Task requirements: Reproduce the listing below character for character; drop every image.

Supplied data:
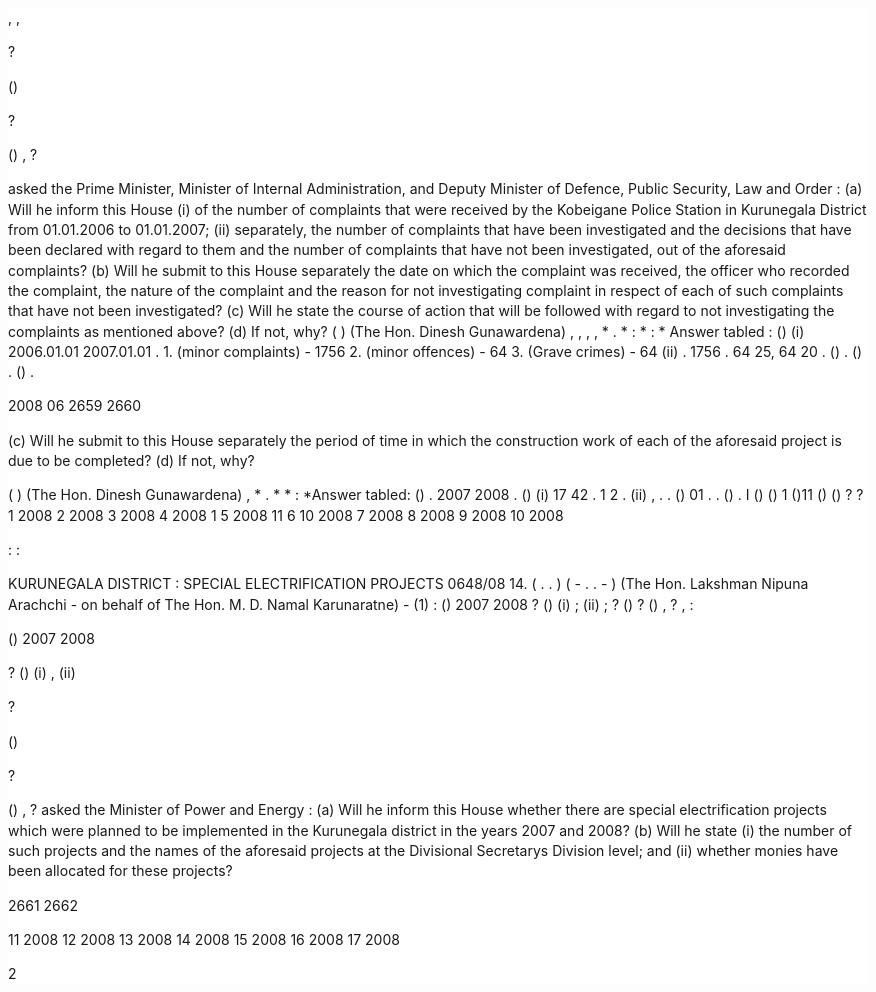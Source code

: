 , ,

?

()

?

() , ?

asked the Prime Minister, Minister of Internal Administration, and Deputy Minister of Defence, Public Security, Law and Order : (a) Will he inform this House (i) of the number of complaints that were received by the Kobeigane Police Station in Kurunegala District from 01.01.2006 to 01.01.2007; (ii) separately, the number of complaints that have been investigated and the decisions that have been declared with regard to them and the number of complaints that have not been investigated, out of the aforesaid complaints? (b) Will he submit to this House separately the date on which the complaint was received, the officer who recorded the complaint, the nature of the complaint and the reason for not investigating complaint in respect of each of such complaints that have not been investigated? (c) Will he state the course of action that will be followed with regard to not investigating the complaints as mentioned above? (d) If not, why? ( ) (The Hon. Dinesh Gunawardena) , , , , * . * : * : * Answer tabled : () (i) 2006.01.01 2007.01.01 . 1. (minor complaints) - 1756 2. (minor offences) - 64 3. (Grave crimes) - 64 (ii) . 1756 . 64 25, 64 20 . () . () . () .

2008 06 2659 2660

(c) Will he submit to this House separately the period of time in which the construction work of each of the aforesaid project is due to be completed? (d) If not, why?

( ) (The Hon. Dinesh Gunawardena) , * . * * : *Answer tabled: () . 2007 2008 . () (i) 17 42 . 1 2 . (ii) , . . () 01 . . () . I () () 1 ()11 () () ? ? 1 2008 2 2008 3 2008 4 2008 1 5 2008 11 6 10 2008 7 2008 8 2008 9 2008 10 2008

: :

KURUNEGALA DISTRICT : SPECIAL ELECTRIFICATION PROJECTS 0648/08 14. ( . . ) ( - . . - ) (The Hon. Lakshman Nipuna Arachchi - on behalf of The Hon. M. D. Namal Karunaratne) - (1) : () 2007 2008 ? () (i) ; (ii) ; ? () ? () , ? , :

() 2007 2008

? () (i) , (ii)

?

()

?

() , ? asked the Minister of Power and Energy : (a) Will he inform this House whether there are special electrification projects which were planned to be implemented in the Kurunegala district in the years 2007 and 2008? (b) Will he state (i) the number of such projects and the names of the aforesaid projects at the Divisional Secretarys Division level; and (ii) whether monies have been allocated for these projects?

2661 2662

11 2008 12 2008 13 2008 14 2008 15 2008 16 2008 17 2008

2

Response below:
Source code

: , ,

?

()

?

() , ?

asked the Prime Minister, Minister of Internal Administration, and Deputy Minister of Defence, Public Security, Law and Order : (a) Will he inform this House (i) of the number of complaints that were received by the Kobeigane Police Station in Kurunegala District from 01.01.2006 to 01.01.2007; (ii) separately, the number of complaints that have been investigated and the decisions that have been declared with regard to them and the number of complaints that have not been investigated, out of the aforesaid complaints? (b) Will he submit to this House separately the date on which the complaint was received, the officer who recorded the complaint, the nature of the complaint and the reason for not investigating complaint in respect of each of such complaints that have not been investigated? (c) Will he state the course of action that will be followed with regard to not investigating the complaints as mentioned above? (d) If not, why? ( ) (The Hon. Dinesh Gunawardena) , , , , * . * : * : * Answer tabled : () (i) 2006.01.01 2007.01.01 . 1. (minor complaints) - 1756 2. (minor offences) - 64 3. (Grave crimes) - 64 (ii) . 1756 . 64 25, 64 20 . () . () . () .

2008 06 2659 2660

(c) Will he submit to this House separately the period of time in which the construction work of each of the aforesaid project is due to be completed? (d) If not, why?

( ) (The Hon. Dinesh Gunawardena) , * . * * : *Answer tabled: () . 2007 2008 . () (i) 17 42 . 1 2 . (ii) , . . () 01 . . () . I () () 1 ()11 () () ? ? 1 2008 2 2008 3 2008 4 2008 1 5 2008 11 6 10 2008 7 2008 8 2008 9 2008 10 2008

: :

KURUNEGALA DISTRICT : SPECIAL ELECTRIFICATION PROJECTS 0648/08 14. ( . . ) ( - . . - ) (The Hon. Lakshman Nipuna Arachchi - on behalf of The Hon. M. D. Namal Karunaratne) - (1) : () 2007 2008 ? () (i) ; (ii) ; ? () ? () , ? , :

() 2007 2008

? () (i) , (ii)

?

()

?

() , ? asked the Minister of Power and Energy : (a) Will he inform this House whether there are special electrification projects which were planned to be implemented in the Kurunegala district in the years 2007 and 2008? (b) Will he state (i) the number of such projects and the names of the aforesaid projects at the Divisional Secretarys Division level; and (ii) whether monies have been allocated for these projects?

2661 2662

11 2008 12 2008 13 2008 14 2008 15 2008 16 2008 17 2008

2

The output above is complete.